RE:Help with Mouse Programming
Posted: Sat Jan 24, 2004 12:00 am
by SystemHalted
yes I also gave up on mouse programming(for now) and trashed my GUI.
RE:Help with Mouse Programming
Posted: Sat Jan 24, 2004 12:00 am
by CodeSlasher
Programming the Ps2 mouse is easy.
You need to do two things
1st initialize the controller and mouse
2nd install a mouse handler at IRQ 12
void initialize_mouse()
{
unsigned char data;
while(test_keyboard_data()) //empty data buffer on keyboard controller
inportb(0x60);
wait_keyboard(); //wait for keyboard controller to be ready
outportb(0x64,0xa8); /*tell controller to enable AUX interface*/
wait_keyboard();
outportb(0x64,0xd4); /*tell controller to send next command to Aux device*/
wait_keyboard();
outportb(0x60,0xea); /*tell device to enable itself*/
wait_keyboard_data();
if(test_keyboard_data()) //this is for my personal debugging. I'm expecting an
printf("KEYBOARD ACK 3 [%02x]\n",inportb(0x60)); //acknowledge from keyboard
outportb(0x64,0x20); /*read command byte*/
wait_keyboard_data();
data=inportb(0x60);
data=data|0x43; //enable the int 12 bit. check docs
outportb(0x64,0x60); /*write command byte*/
wait_keyboard();
outportb(0x60,data);
wait_keyboard();
k_memset(mouse_data,0,sizeof(mouse_data)); // clear driver mouse data buffer
outportb(0x64,0xd4); /*tell controller to send next command to Aux device*/
wait_keyboard();
outportb(0x60,0xf4); /*reset mode*/
wait_keyboard_data();
if(test_keyboard_data())
printf("KEYBOARD ACK 4 [%02x]\n",inportb(0x60)); //my debugging stuff.
inportb(0x60);
while(test_keyboard_data())
inportb(0x60);
kenable_level(12); //NOW This is the most important part. It it tells the PIC
// to enables IRQ 12. That is both the Master and Slave.
return;
}
now for the IRQ 12 mouse ISR, you need to read a byte from port 60 and store it for each intterupt reported. They will be 3 that are needed to send the full mouse data i.e. mouse_data[0]=data from 1st int,mouse_data[1]=data from 2nd int and mouse_data[2]=data from 3rd int. Increment a counter during each int fired and acknowledge the int to the pic.
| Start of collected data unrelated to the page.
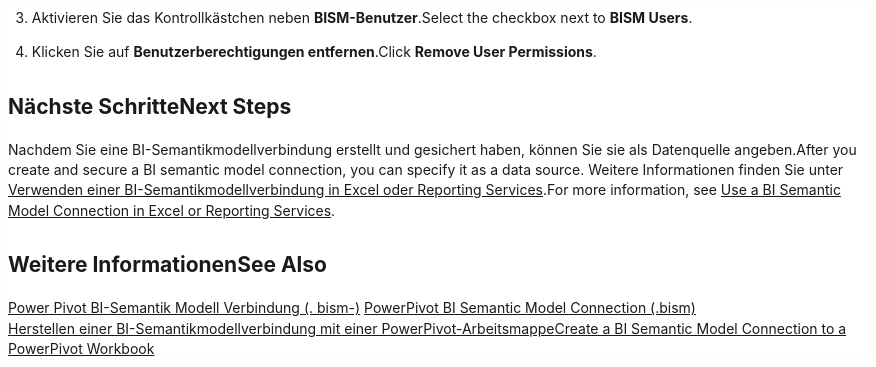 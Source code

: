 3.  <span data-ttu-id="5382d-201">Aktivieren Sie das Kontrollkästchen neben **BISM-Benutzer**.</span><span class="sxs-lookup"><span data-stu-id="5382d-201">Select the checkbox next to **BISM Users**.</span></span>  
  
4.  <span data-ttu-id="5382d-202">Klicken Sie auf **Benutzerberechtigungen entfernen**.</span><span class="sxs-lookup"><span data-stu-id="5382d-202">Click **Remove User Permissions**.</span></span>  
  
##  <a name="next-steps"></a><a name="bkmk_next"></a> <span data-ttu-id="5382d-203">Nächste Schritte</span><span class="sxs-lookup"><span data-stu-id="5382d-203">Next Steps</span></span>  
 <span data-ttu-id="5382d-204">Nachdem Sie eine BI-Semantikmodellverbindung erstellt und gesichert haben, können Sie sie als Datenquelle angeben.</span><span class="sxs-lookup"><span data-stu-id="5382d-204">After you create and secure a BI semantic model connection, you can specify it as a data source.</span></span> <span data-ttu-id="5382d-205">Weitere Informationen finden Sie unter [Verwenden einer BI-Semantikmodellverbindung in Excel oder Reporting Services](use-a-bi-semantic-model-connection-in-excel-or-reporting-services.md).</span><span class="sxs-lookup"><span data-stu-id="5382d-205">For more information, see [Use a BI Semantic Model Connection in Excel or Reporting Services](use-a-bi-semantic-model-connection-in-excel-or-reporting-services.md).</span></span>  
  
## <a name="see-also"></a><span data-ttu-id="5382d-206">Weitere Informationen</span><span class="sxs-lookup"><span data-stu-id="5382d-206">See Also</span></span>  
 <span data-ttu-id="5382d-207">[Power Pivot BI-Semantik Modell Verbindung &#40;. bism-&#41;](power-pivot-bi-semantic-model-connection-bism.md) </span><span class="sxs-lookup"><span data-stu-id="5382d-207">[PowerPivot BI Semantic Model Connection &#40;.bism&#41;](power-pivot-bi-semantic-model-connection-bism.md) </span></span>  
 [<span data-ttu-id="5382d-208">Herstellen einer BI-Semantikmodellverbindung mit einer PowerPivot-Arbeitsmappe</span><span class="sxs-lookup"><span data-stu-id="5382d-208">Create a BI Semantic Model Connection to a PowerPivot Workbook</span></span>](create-a-bi-semantic-model-connection-to-a-power-pivot-workbook.md)  
  
  
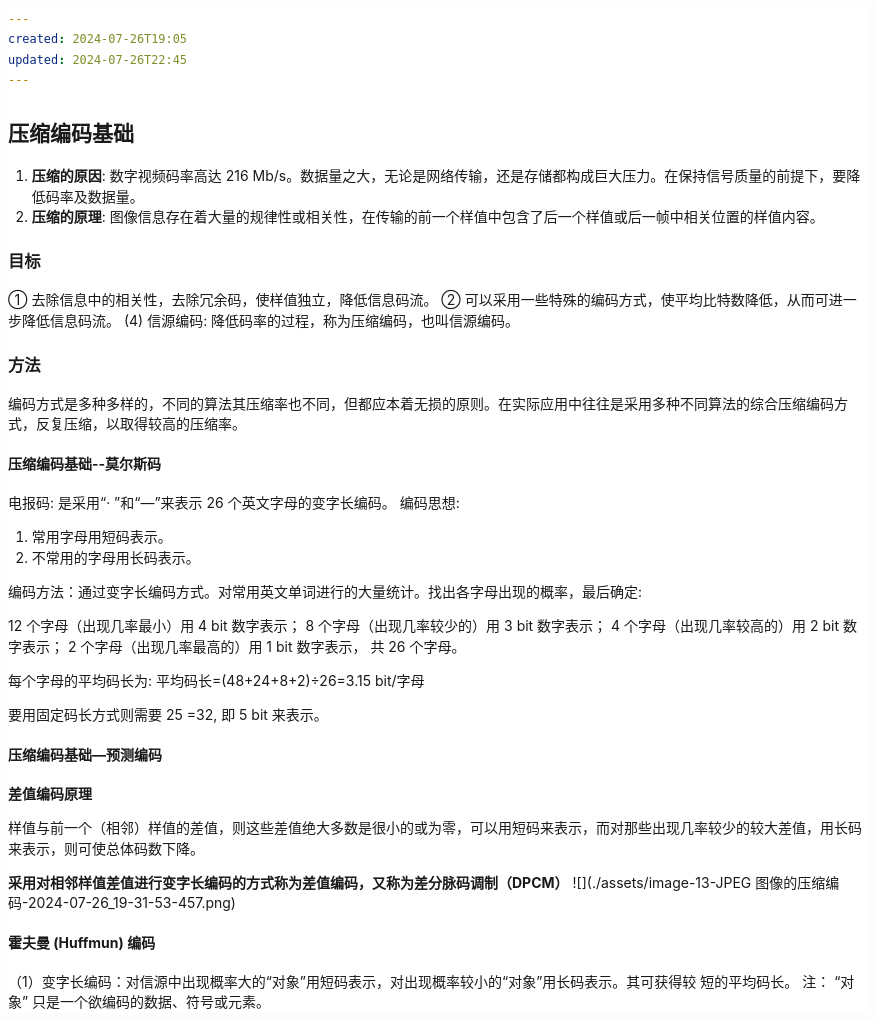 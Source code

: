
 ```yaml
---
created: 2024-07-26T19:05
updated: 2024-07-26T22:45
---
```


## 压缩编码基础

1. **压缩的原因**: 数字视频码率高达 216 Mb/s。数据量之大，无论是网络传输，还是存储都构成巨大压力。在保持信号质量的前提下，要降低码率及数据量。
2. **压缩的原理**: 图像信息存在着大量的规律性或相关性，在传输的前一个样值中包含了后一个样值或后一帧中相关位置的样值内容。

### 目标

① 去除信息中的相关性，去除冗余码，使样值独立，降低信息码流。
② 可以采用一些特殊的编码方式，使平均比特数降低，从而可进一步降低信息码流。
(4) 信源编码: 降低码率的过程，称为压缩编码，也叫信源编码。

### 方法

编码方式是多种多样的，不同的算法其压缩率也不同，但都应本着无损的原则。在实际应用中往往是采用多种不同算法的综合压缩编码方式，反复压缩，以取得较高的压缩率。

#### 压缩编码基础--莫尔斯码

电报码: 是采用“· ”和“—”来表示 26 个英文字母的变字长编码。
编码思想:

1. 常用字母用短码表示。
2. 不常用的字母用长码表示。

编码方法：通过变字长编码方式。对常用英文单词进行的大量统计。找出各字母出现的概率，最后确定:

12 个字母（出现几率最小）用 4 bit 数字表示；
8 个字母（出现几率较少的）用 3 bit 数字表示；
4 个字母（出现几率较高的）用 2 bit 数字表示；
2 个字母（出现几率最高的）用 1 bit 数字表示，
共 26 个字母。

每个字母的平均码长为: 平均码长=(48+24+8+2)÷26=3.15 bit/字母

要用固定码长方式则需要 25 =32, 即 5 bit 来表示。

#### 压缩编码基础—预测编码

**差值编码原理**

样值与前一个（相邻）样值的差值，则这些差值绝大多数是很小的或为零，可以用短码来表示，而对那些出现几率较少的较大差值，用长码来表示，则可使总体码数下降。

**采用对相邻样值差值进行变字长编码的方式称为差值编码，又称为差分脉码调制（DPCM）**
![](./assets/image-13-JPEG 图像的压缩编码-2024-07-26_19-31-53-457.png)

#### 霍夫曼 (Huffmun) 编码

（1）变字长编码：对信源中出现概率大的“对象”用短码表示，对出现概率较小的“对象”用长码表示。其可获得较
短的平均码长。
注：
“对象” 只是一个欲编码的数据、符号或元素。
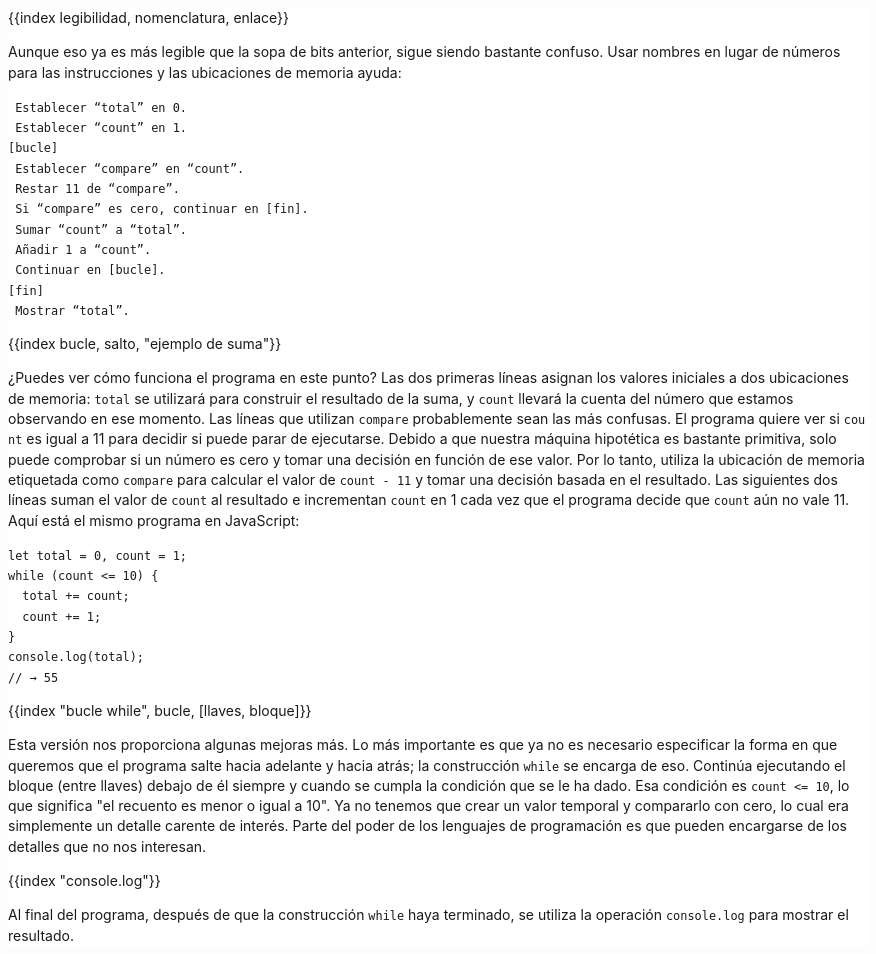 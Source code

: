 {{index legibilidad, nomenclatura, enlace}}

Aunque eso ya es más legible que la sopa de bits anterior, sigue siendo bastante confuso. Usar nombres en lugar de números para las instrucciones y las ubicaciones de memoria ayuda:

```{lang: "null"}
 Establecer “total” en 0.
 Establecer “count” en 1.
[bucle]
 Establecer “compare” en “count”.
 Restar 11 de “compare”.
 Si “compare” es cero, continuar en [fin].
 Sumar “count” a “total”.
 Añadir 1 a “count”.
 Continuar en [bucle].
[fin]
 Mostrar “total”.
```

{{index bucle, salto, "ejemplo de suma"}}

¿Puedes ver cómo funciona el programa en este punto? Las dos primeras líneas asignan los valores iniciales a dos ubicaciones de memoria: `total` se utilizará para construir el resultado de la suma, y `count` llevará la cuenta del número que estamos observando en ese momento. Las líneas que utilizan `compare` probablemente sean las más confusas. El programa quiere ver si `count` es igual a 11 para decidir si puede parar de ejecutarse. Debido a que nuestra máquina hipotética es bastante primitiva, solo puede comprobar si un número es cero y tomar una decisión en función de ese valor. Por lo tanto, utiliza la ubicación de memoria etiquetada como `compare` para calcular el valor de `count - 11` y tomar una decisión basada en el resultado. Las siguientes dos líneas suman el valor de `count` al resultado e incrementan `count` en 1 cada vez que el programa decide que `count` aún no vale 11. Aquí está el mismo programa en JavaScript:

```
let total = 0, count = 1;
while (count <= 10) {
  total += count;
  count += 1;
}
console.log(total);
// → 55
```

{{index "bucle while", bucle, [llaves, bloque]}}

Esta versión nos proporciona algunas mejoras más. Lo más importante es que ya no es necesario especificar la forma en que queremos que el programa salte hacia adelante y hacia atrás; la construcción `while` se encarga de eso. Continúa ejecutando el bloque (entre llaves) debajo de él siempre y cuando se cumpla la condición que se le ha dado. Esa condición es `count <= 10`, lo que significa "el recuento es menor o igual a 10". Ya no tenemos que crear un valor temporal y compararlo con cero, lo cual era simplemente un detalle carente de interés. Parte del poder de los lenguajes de programación es que pueden encargarse de los detalles que no nos interesan.

{{index "console.log"}}

Al final del programa, después de que la construcción `while` haya terminado, se utiliza la operación `console.log` para mostrar el resultado.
Then when the counter is 3, you reset the counter to 0, and then interpret the 3 bytes you have stored based.
_mouse_int:
push eax
push edi
push ecx
push ebx
movzx ebx,byte [_mouse_in] ;number of bytes i've recieved so far
lea edi,[_mouse_data] ;buffer where i store mouse data bytes
in al,0x60
mov [edi+ebx],byte al ;store the byte
inc ebx ;increment counter
cmp ebx,0x03 ;check if i've collected 3 byted
jb .mouse_out_pre ;not 3 bytes yet so can't process mouse info
mov ch,byte [edi] ;last byte from mouse is multi infor byte
mov [_mouse_button],byte ch ;store mouse button info
test ch,0x40 ;check for X overflow
jz .no_x_overflow
mov [_mouse_dx],byte 0xff ;maximum x value
jmp .check_y_overflow
.mouse_out_pre:
jmp .mouse_out
.no_x_overflow:
mov cl,byte [edi+0x01] ;get change in x byte
mov [_mouse_dx],byte cl
.check_y_overflow:
test ch,0x80 ;check for Y overflow
jz .no_y_overflow
mov [_mouse_dy],byte 0xff ;sign bit set so 255 is maximum
jmp .check_x_sign
.no_y_overflow:
mov cl,byte [edi+0x02] ;get change in y byte
mov [_mouse_dy],byte cl
.check_x_sign:
test ch,0x10
jz .positive_x
movsx eax,byte [_mouse_dx]
jmp .check_y_sign
.positive_x:
movzx eax,byte [_mouse_dx]
.check_y_sign:
test ch,0x20
jz .positive_y
movsx ecx,byte [_mouse_dy]
jmp .going_out
.positive_y:
movzx ecx,byte [_mouse_dy]
.going_out:
mov ebx,0
add [_mouse_x],word ax
neg cx
add [_mouse_y],word cx
push dword [_mouse_semaphore]
call _wake
pop eax
.mouse_out:
mov [_mouse_in],byte bl
mov al,0x20
out 0xa0,al
out 0x20,al
pop ebx
pop ecx
pop edi
pop eax
iret
jmp $
Remember to install the mouse Isr at the right place. If you reprogram the pic to use 0x20 - 0x27 for the master pic and 0x28 - 0x2f for the slave pic, then IRQ 12 is on the slave pic and uses ISR 0x2C.